Performance Analysis in Cluster Training Scenarios
Scenario
A cluster consists of multiple nodes, which are management in a unified manner on the management page. Each node has an independent system. In cluster scenarios, the tool collects profile data of each node, generates a PROF_XXX directory on each node, and pre-parses and summarizes all PROF_XXX directories to OBS. You need to manually copy all PORF_XXX directories summarized by OBS to an environment where cluster data can be displayed and analyzed.
Currently, the following tool supports cluster data display and analysis: MindStudio Insight.
Profile Data Collection Process
The following figure shows the overall process of profile data collection.

Environment Setup
Restrictions
In cluster scenarios, profile data of a maximum of 128 nodes can be collected.

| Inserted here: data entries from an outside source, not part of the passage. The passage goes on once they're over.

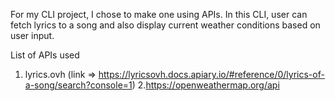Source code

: For my CLI project, I chose to make one using APIs.
In this CLI, user can fetch lyrics to a song and
also display current weather conditions based on user input.


List of APIs used
1. lyrics.ovh
(link => https://lyricsovh.docs.apiary.io/#reference/0/lyrics-of-a-song/search?console=1)
2.https://openweathermap.org/api
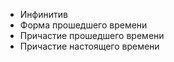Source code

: - Инфинитив
- Форма прошедшего времени
- Причастие прошедшего времени
- Причастие настоящего времени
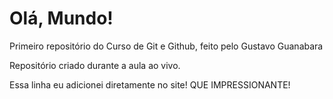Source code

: # Olá, Mundo!
 Primeiro repositório do Curso de Git e Github, feito pelo Gustavo Guanabara

Repositório criado durante a aula ao vivo.

Essa linha eu adicionei diretamente no site! QUE IMPRESSIONANTE!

If eight devices are configured for each node, profile data of a maximum of 1024 devices can be collected.
Profile Data Collection
After the environment is set up, you can collect profile data in the cluster scenario as follows:
- Use Profile Data Collection with MindSpore Framework APIs to collect profile data.
- Use the Ascend PyTorch Profiler API to collect PyTorch profile data.
- Set up a distributed training environment and prepare the distributed training script used after migration. For details, see "Porting Adaptation " in the PyTorch Training Model Porting and Tuning Guide .
- Refer to Profiling Quick Start (PyTorch Training/Online Inference) to modify the training script and start distributed training for data collection.